History for ready reference, Volume 1, A-Elba

Chapter II.

Chapter 360547 wordsPublic domain

Article 81. The election of the President and Vice-President of the Nation, shall be made in the following manner:-The capital and each of the Provinces shall by direct vote nominate a board of electors, double the number of Deputies and Senators which they send to Congress, with the same qualifications and under the same form as those prescribed for the election of Deputies. Deputies or Senators, or officers in the pay of the Federal Government cannot be electors. The electors being met in the National-capital and in that of their respective Provinces, four months prior to the conclusion of the term of the out-going President, they shall proceed by signed ballots, to elect a President, and Vice-President, one of which shall state the person as President, and the other the person as Vice-President, for whom they vote. Two lists shall be made of all the individuals elected as President, and other two also, of those elected as Vice-President, with the number of votes which each may have received. These lists shall be signed by the electors, and shall be remitted closed and sealed, two of them (one of each kind) to the President of the Provincial Legislature, and to the President of the Municipality in the capital, among whose records they shall remain deposited and closed; the other two shall be sent to the President of the Senate (the first time to the President of the Constituent Congress).

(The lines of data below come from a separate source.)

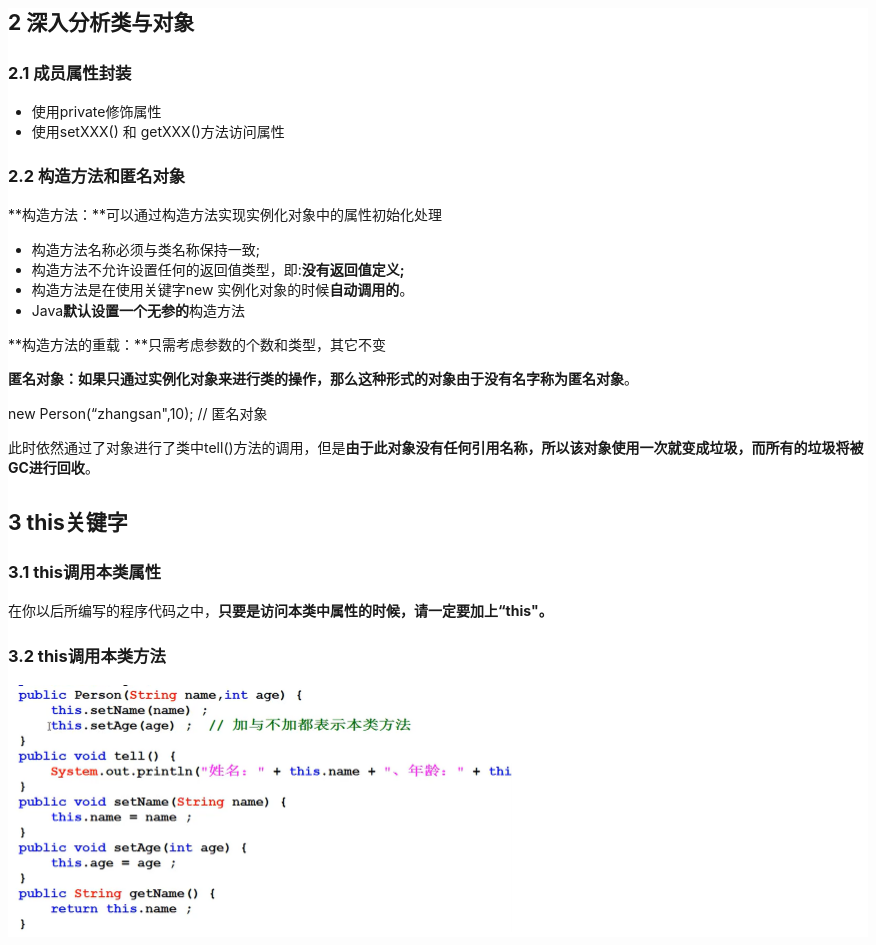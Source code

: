 ## 2 深入分析类与对象

### 2.1 成员属性封装

- 使用private修饰属性
- 使用setXXX() 和 getXXX()方法访问属性

### 2.2 构造方法和匿名对象

**构造方法：**可以通过构造方法实现实例化对象中的属性初始化处理

- 构造方法名称必须与类名称保持一致;
- 构造方法不允许设置任何的返回值类型，即:**没有返回值定义;**
- 构造方法是在使用关键字new 实例化对象的时候**自动调用的**。
- Java**默认设置一个无参的**构造方法

**构造方法的重载：**只需考虑参数的个数和类型，其它不变

**匿名对象：**如果只通过实例化对象来进行类的操作，那么这种形式的对象由于**没有名字称为匿名对象**。

new Person(“zhangsan",10);  // 匿名对象

此时依然通过了对象进行了类中tell()方法的调用，但是**由于此对象没有任何引用名称，所以该对象使用一次就变成垃圾，而所有的垃圾将被GC进行回收**。

## 3 this关键字

### 3.1 this调用本类属性

在你以后所编写的程序代码之中，**只要是访问本类中属性的时候，请一定要加上“this"。**

### 3.2 this调用本类方法

<img src="image/image-20210802153449050.png" alt="image-20210802153449050" style="zoom: 50%;" />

Article 82. The President of the Senate (the first time that of the Constituent Congress) all the lists being received, shall open them in the presence of both Houses. Four members of Congress taken by lot and associated to the Secretaries, shall immediately proceed to count the votes, and to announce the number which may result in favor of each candidate for the Presidency and Vice-Presidency of the Nation. Those who have received an absolute majority of all the votes in both cases, shall be immediately proclaimed President and Vice-President.

Article 83. In case there be no absolute majority, on account of a division of the votes, Congress shall elect one of the two persons who shall have received the highest number of votes. If the first majority should have fallen to a single person, and the second to two or more, Congress shall elect among all the persons who may have obtained the first and second majorities.

Article 84. This election shall be made by absolute plurality of votes, and voting by name. If, on counting the first vote, no absolute majority shall have been obtained, a second trial shall be made, limiting the voting to the two persons who shall have obtained the greatest number of suffrages at the first trial. In case of an equal number of votes, the operation shall be repeated, and should the result be the same, then the President of the Senate (the first time that of the Constituent Congress) shall decide it. No scrutiny or rectification of these elections can be made, unless three-fourth parts of all the members of the Congress be present.

Article 85. The election of the President and Vice-President of the Nation, shall be concluded in a single meeting of the Congress, and thereafter, the result and the electoral lists shall be published in the daily-press.